今回は相談事例を通じて、遺産分割調停手続きの最中で見つかった被相続人の貸金庫への対応について、ご紹介します。
現在、私は夫の相続に関して、家庭裁判所で遺産分割調停手続きを行っているのですが、手続き中に夫の書斎で「貸金庫カード」なるものを見つけました。そこで、カード記載の金融機関に確認してもらったところ、夫は私の知らないところで貸金庫を作っていたようです。もう調停も進んでいるのですが、この貸金庫はどうすればよいですか。
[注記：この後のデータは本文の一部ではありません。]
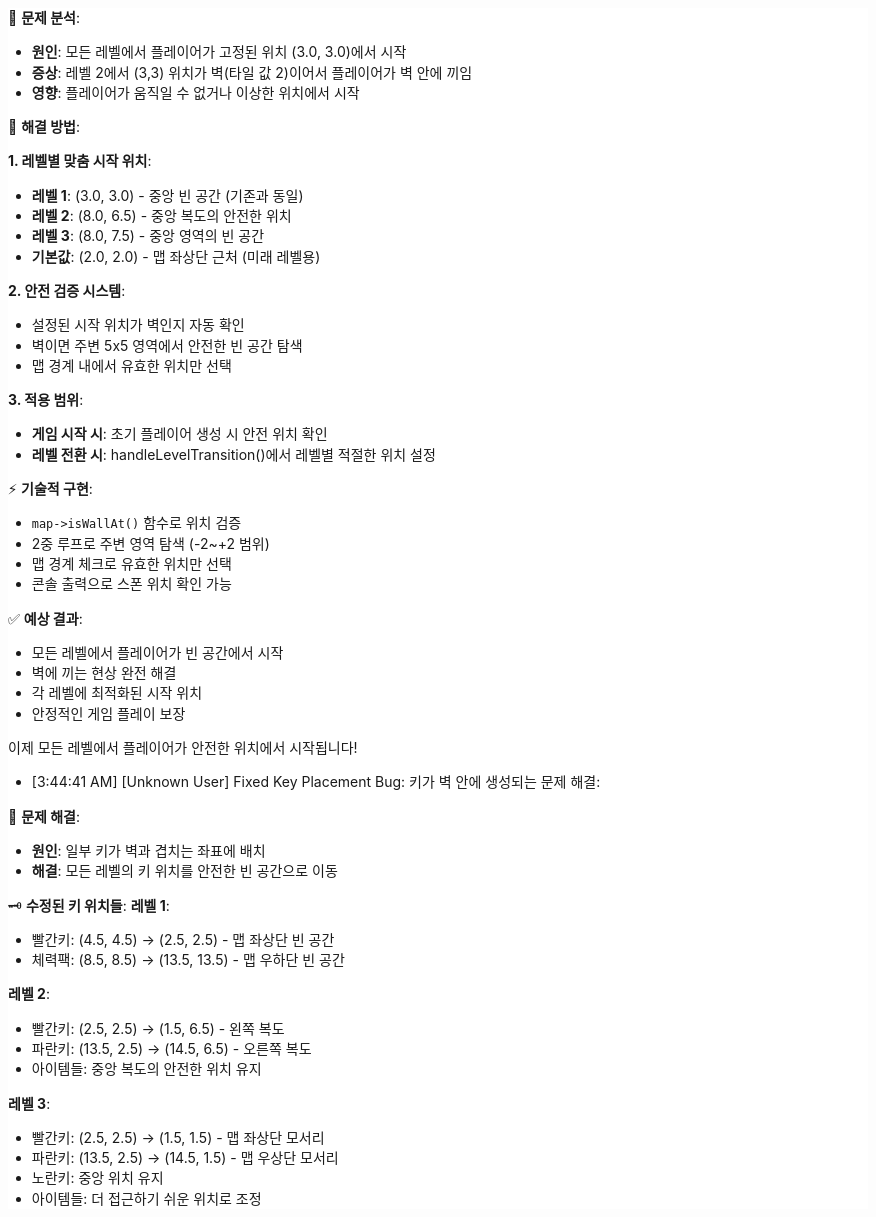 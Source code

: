 🐛 **문제 분석**:
- **원인**: 모든 레벨에서 플레이어가 고정된 위치 (3.0, 3.0)에서 시작
- **증상**: 레벨 2에서 (3,3) 위치가 벽(타일 값 2)이어서 플레이어가 벽 안에 끼임
- **영향**: 플레이어가 움직일 수 없거나 이상한 위치에서 시작

🔧 **해결 방법**:

**1. 레벨별 맞춤 시작 위치**:
- **레벨 1**: (3.0, 3.0) - 중앙 빈 공간 (기존과 동일)
- **레벨 2**: (8.0, 6.5) - 중앙 복도의 안전한 위치  
- **레벨 3**: (8.0, 7.5) - 중앙 영역의 빈 공간
- **기본값**: (2.0, 2.0) - 맵 좌상단 근처 (미래 레벨용)

**2. 안전 검증 시스템**:
- 설정된 시작 위치가 벽인지 자동 확인
- 벽이면 주변 5x5 영역에서 안전한 빈 공간 탐색
- 맵 경계 내에서 유효한 위치만 선택

**3. 적용 범위**:
- **게임 시작 시**: 초기 플레이어 생성 시 안전 위치 확인
- **레벨 전환 시**: handleLevelTransition()에서 레벨별 적절한 위치 설정

⚡ **기술적 구현**:
- `map->isWallAt()` 함수로 위치 검증
- 2중 루프로 주변 영역 탐색 (-2~+2 범위)
- 맵 경계 체크로 유효한 위치만 선택
- 콘솔 출력으로 스폰 위치 확인 가능

✅ **예상 결과**:
- 모든 레벨에서 플레이어가 빈 공간에서 시작
- 벽에 끼는 현상 완전 해결
- 각 레벨에 최적화된 시작 위치
- 안정적인 게임 플레이 보장

이제 모든 레벨에서 플레이어가 안전한 위치에서 시작됩니다!
- [3:44:41 AM] [Unknown User] Fixed Key Placement Bug: 키가 벽 안에 생성되는 문제 해결:

🔧 **문제 해결**:
- **원인**: 일부 키가 벽과 겹치는 좌표에 배치
- **해결**: 모든 레벨의 키 위치를 안전한 빈 공간으로 이동

🗝️ **수정된 키 위치들**:
**레벨 1**:
- 빨간키: (4.5, 4.5) → (2.5, 2.5) - 맵 좌상단 빈 공간
- 체력팩: (8.5, 8.5) → (13.5, 13.5) - 맵 우하단 빈 공간

**레벨 2**:
- 빨간키: (2.5, 2.5) → (1.5, 6.5) - 왼쪽 복도
- 파란키: (13.5, 2.5) → (14.5, 6.5) - 오른쪽 복도
- 아이템들: 중앙 복도의 안전한 위치 유지

**레벨 3**:
- 빨간키: (2.5, 2.5) → (1.5, 1.5) - 맵 좌상단 모서리
- 파란키: (13.5, 2.5) → (14.5, 1.5) - 맵 우상단 모서리
- 노란키: 중앙 위치 유지
- 아이템들: 더 접근하기 쉬운 위치로 조정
新たに貸金庫を発見した場合には、速やかに家庭裁判所と他の相続人に対してその旨を報告し、調停の協議対象に含める必要があります。そして、「当該貸金庫の賃借人の地位」につき誰が取得するのかを決める必要があります。
以下では、上記の対応を怠り、貸金庫の存在を抜きにして調停が成立してしまった場合のリスクについて簡単に説明します。
[リスク1]他の財産の相続手続きに支障が生じる可能性
仮に遺産分割調停が成立した場合でも、上記の貸金庫の賃借人の地位についての協議が含まれていなかった場合には、別途相続人全員の合意がない限り貸金庫を開扉することはできません。
そして、金融機関によっては、貸金庫の開扉・解約を先行していなければ、同機関にて管理する被相続人名義の他の財産(預金、証券等)についても相続手続きに応じないとする運用をとっているところもあります。他の財産について協議が成立している場合に上記の運用をとることには疑問がありますが、他の財産の手続きについても余計な手間や時間を要する可能性があります。
[リスク2]貸金庫に把握していない財産が入っている可能性
仮に遺産分割調停の後に貸金庫内から新たな財産が発見された場合、当該財産の分割方法について別途協議を行う必要が生じます(ただし、先行する調停にて、「新たに発見した財産につき全て特定人に取得させる」旨の合意ができている場合は除きます)。
[リスク3]貸金庫に遺言書が入っている可能性
仮に遺産分割調停の後に貸金庫内から遺言書が発見された場合、他の相続人から成立済の調停につき錯誤無効を主張される可能性があります。そして、裁判所によって当該調停につき無効だと判断された場合、遺言書の存在を前提として新たな協議をやり直す必要が生じます。
■中間合意の活用
以上のように、貸金庫の存在を放置することには複数のリスクが伴います。
そこで、貸金庫を発見した場合には、遺産分割調停手続きに時間を要する見込みであっても、少なくとも貸金庫を開けることについてのみ先行して合意を取り付け、貸金庫の中に新たな財産や遺言書がないかどうかを確認する必要があります(このように特定の事項についてのみ先行して合意することを「中間合意」といいます)。
対応を誤らないよう、注意しましょう。